'The first person to take a drink was the referee‚' says Bafana midfielder Furman

South Africa's midfielder Dean Furman (L) fights for the ball with Ivory Coast's forward Nicolas Pepe during the 2019 Africa Cup of Nations (CAN) football match between Ivory Coast and South Africa at the Al Salam Stadium in Cairo on June 24, 2019.
South Africa's midfielder Dean Furman (L) fights for the ball with Ivory Coast's forward Nicolas Pepe during the 2019 Africa Cup of Nations (CAN) football match between Ivory Coast and South Africa at the Al Salam Stadium in Cairo on June 24, 2019.
Image: JAVIER SORIANO / AFP

Dean Furman "jokingly" chided the Algerian referee in Bafana Bafana's 1-0 Africa Cup of Nations opening defeat against Ivory Coast on Monday for being the first person to have a drink during an injury stoppage when he did not allow a first-half water breaks.

For the second Group D game running the referee did not allow a first-half water break - though Algerian referee Mustapha Ghorbal did at least allow a second-half break - in a 4.30pm kickoff Group D fixture at Cairo's Al Salam Stadium.

The previous day Morocco coach Hervé Renard slammed Rwandan referee Louis Kakizimana for not allowing any breaks in the Atlas Lions' sluggish 1-0 win against Namibia.

Global players' union FifPro have raised concerns about the 4.30pm games kicking off at near 40 degrees Celsius - Sunday's started in 38 degrees C‚ and Monday's in 37.

Furman said Ghorbal did not allow a first-half water break.

"No.
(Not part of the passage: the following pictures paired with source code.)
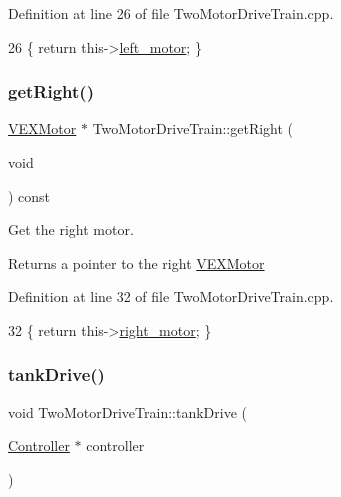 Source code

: Definition at line 26 of file Two\+Motor\+Drive\+Train.\+cpp.


\begin{DoxyCode}
26 \{ \textcolor{keywordflow}{return} this->\hyperlink{class_two_motor_drive_train_a134c95e1f45a5156924208cddaa3661f}{left\_motor}; \}
\end{DoxyCode}
\mbox{\label{class_two_motor_drive_train_a327a9691e057a60f06a9740cd4ef8c4c}} 
\subsubsection{\texorpdfstring{get\+Right()}{getRight()}}
{\footnotesize\ttfamily \hyperlink{class_v_e_x_motor}{V\+E\+X\+Motor} $\ast$ Two\+Motor\+Drive\+Train\+::get\+Right (\begin{DoxyParamCaption}\item[{void}]{ }\end{DoxyParamCaption}) const}



Get the right motor. 

\begin{DoxyReturn}{Returns}
a pointer to the right \hyperlink{class_v_e_x_motor}{V\+E\+X\+Motor} 
\end{DoxyReturn}


Definition at line 32 of file Two\+Motor\+Drive\+Train.\+cpp.


\begin{DoxyCode}
32 \{ \textcolor{keywordflow}{return} this->\hyperlink{class_two_motor_drive_train_a0bdefa7c731c2407ad4a4dad0902bbd3}{right\_motor}; \}
\end{DoxyCode}
\mbox{\label{class_two_motor_drive_train_a6a94c7396365b9ce4c09519a967f6111}} 
\subsubsection{\texorpdfstring{tank\+Drive()}{tankDrive()}\hspace{0.1cm}{\footnotesize\ttfamily [1/2]}}
{\footnotesize\ttfamily void Two\+Motor\+Drive\+Train\+::tank\+Drive (\begin{DoxyParamCaption}\item[{\hyperlink{class_controller}{Controller} $\ast$}]{controller }\end{DoxyParamCaption})}



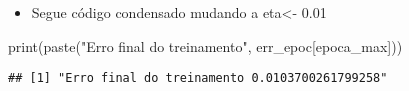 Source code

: \documentclass[
]{article}
\newenvironment{Shaded}{\begin{snugshade}}{\end{snugshade}}
\newcommand{\FunctionTok}[1]{\textcolor[rgb]{0.00,0.00,0.00}{#1}}
\newcommand{\NormalTok}[1]{#1}
\newcommand{\StringTok}[1]{\textcolor[rgb]{0.31,0.60,0.02}{#1}}
\providecommand{\tightlist}{%
  \setlength{\itemsep}{0pt}\setlength{\parskip}{0pt}}
\begin{document}
\begin{itemize}
\tightlist
\item
  Segue código condensado mudando a eta\textless- 0.01
\end{itemize}

\begin{Shaded}
\begin{Highlighting}[]
\FunctionTok{print}\NormalTok{(}\FunctionTok{paste}\NormalTok{(}\StringTok{"Erro final do treinamento"}\NormalTok{, err\_epoc[epoca\_max]))}
\end{Highlighting}
\end{Shaded}

\begin{verbatim}
## [1] "Erro final do treinamento 0.0103700261799258"
\end{verbatim}
\end{document}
I was surprised. Because the first time there was an injury the first person to take a drink was the referee.

"And I had a joke with him because he said‚ 'No water break'‚" the Bafana midfielder‚ arguably the hardest-working player on the field in the temperature on Monday‚ said.

"But it's up to the referee and he decided that.

"I don't know if the temperature was too low for a water break. But you could see from the energy of the players the guys were desperate for a bit of water."

Also noticeable was that Ivory Coast's players seemed to feign injuries for water breaks‚ and when they did they had a ready supply from their bench.

Bafana did not have the same service from theirs.

Furman‚ though‚ played down the effect of the heat on Monday‚ saying conditions were not much worse than Rustenburg in a mid-South Africa summer.

"It's hot. But I would say 75 percent of us play in South Africa where we play a summer league so we play in this kind of weather every week‚" he said.

"It does alter the tempo of the game. But it is what it is. We went to Dubai specifically to get used to this. Dubai was 10 degrees hotter than this.

"It's similar to Rustenburg‚ Polokwane‚ Thoyandou. It's hot. We've got to deal with that.

"What we've experienced‚ because we've been training at 4.30pm‚ 5pm‚ is that by the time of the second half it does cool a lot.

"And that's the end of our 4.30 games now. We've got a 10pm [against Namibia on Friday]‚ and a 6pm game now [against Morocco on Monday].

"So yeah‚ we're disappointed‚ but the conditions will suit us better in the next game‚ if they had any effect today."

Bafana meet Namibia at Al Salam Stadium at 10pm on Friday night.